— Your objective —
When you reach the line in the data below that contains "- **EJS**: Templating", please start repeating lines exactly, and stop after the line that contains "- **CSS**: Styling", repeating nothing else.

*** Data supplied ***

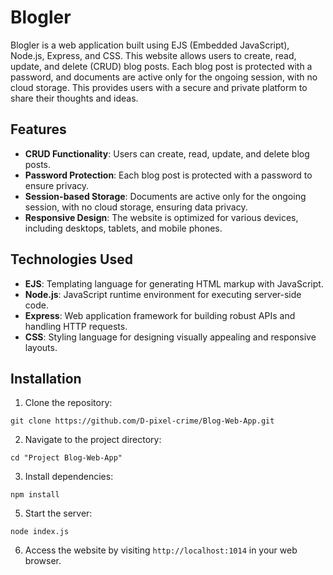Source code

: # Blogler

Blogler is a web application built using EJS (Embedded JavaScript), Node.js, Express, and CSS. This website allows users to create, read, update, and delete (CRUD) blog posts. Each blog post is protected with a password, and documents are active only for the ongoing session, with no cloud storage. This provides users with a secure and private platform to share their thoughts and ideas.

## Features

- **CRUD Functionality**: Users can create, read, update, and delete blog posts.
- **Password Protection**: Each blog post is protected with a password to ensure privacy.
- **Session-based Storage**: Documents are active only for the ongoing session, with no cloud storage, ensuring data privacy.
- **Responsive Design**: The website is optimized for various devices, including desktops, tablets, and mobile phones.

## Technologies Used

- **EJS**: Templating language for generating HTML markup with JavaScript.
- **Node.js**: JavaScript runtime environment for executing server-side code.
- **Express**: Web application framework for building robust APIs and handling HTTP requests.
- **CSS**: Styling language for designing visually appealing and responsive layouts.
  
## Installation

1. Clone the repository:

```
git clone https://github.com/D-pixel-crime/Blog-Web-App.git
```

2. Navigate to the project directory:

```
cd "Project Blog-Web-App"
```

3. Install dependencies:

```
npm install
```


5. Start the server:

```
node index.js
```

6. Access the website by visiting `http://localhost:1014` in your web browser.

***

— Output —
- **EJS**: Templating language for generating HTML markup with JavaScript.
- **Node.js**: JavaScript runtime environment for executing server-side code.
- **Express**: Web application framework for building robust APIs and handling HTTP requests.
- **CSS**: Styling language for designing visually appealing and responsive layouts.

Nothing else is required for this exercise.